[Rendered images with source text]
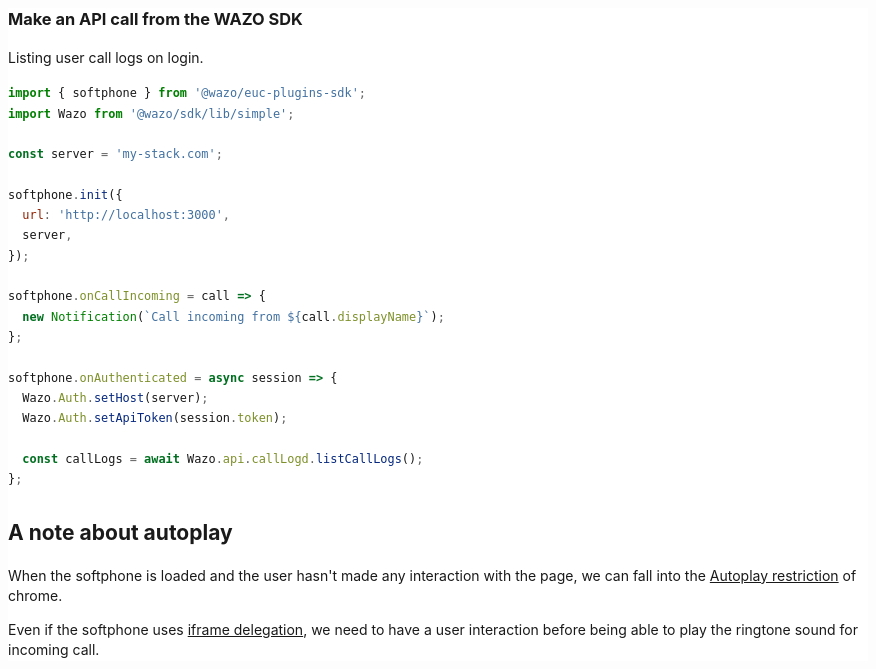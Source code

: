 
### Make an API call from the WAZO SDK

Listing user call logs on login.

```js
import { softphone } from '@wazo/euc-plugins-sdk';
import Wazo from '@wazo/sdk/lib/simple';

const server = 'my-stack.com';

softphone.init({
  url: 'http://localhost:3000',
  server,
});

softphone.onCallIncoming = call => {
  new Notification(`Call incoming from ${call.displayName}`);
};

softphone.onAuthenticated = async session => {
  Wazo.Auth.setHost(server);
  Wazo.Auth.setApiToken(session.token);
  
  const callLogs = await Wazo.api.callLogd.listCallLogs();
};
```

## A note about autoplay

When the softphone is loaded and the user hasn't made any interaction with the page, we can fall into the [Autoplay restriction](https://developer.chrome.com/blog/autoplay) of chrome.

Even if the softphone uses [iframe delegation](https://developer.chrome.com/blog/autoplay/#iframe-delegation), we need to have a user interaction before being able to play the ringtone sound for incoming call.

◆ WHAT THE TASK ASKS
Your answer must be an exact repeat of the records above, with no pictures in it.

◆ RESPONSE
Source code

: 
### Make an API call from the WAZO SDK

Listing user call logs on login.

```js
import { softphone } from '@wazo/euc-plugins-sdk';
import Wazo from '@wazo/sdk/lib/simple';

const server = 'my-stack.com';

softphone.init({
  url: 'http://localhost:3000',
  server,
});

softphone.onCallIncoming = call => {
  new Notification(`Call incoming from ${call.displayName}`);
};

softphone.onAuthenticated = async session => {
  Wazo.Auth.setHost(server);
  Wazo.Auth.setApiToken(session.token);
  
  const callLogs = await Wazo.api.callLogd.listCallLogs();
};
```

## A note about autoplay

When the softphone is loaded and the user hasn't made any interaction with the page, we can fall into the [Autoplay restriction](https://developer.chrome.com/blog/autoplay) of chrome.

Even if the softphone uses [iframe delegation](https://developer.chrome.com/blog/autoplay/#iframe-delegation), we need to have a user interaction before being able to play the ringtone sound for incoming call.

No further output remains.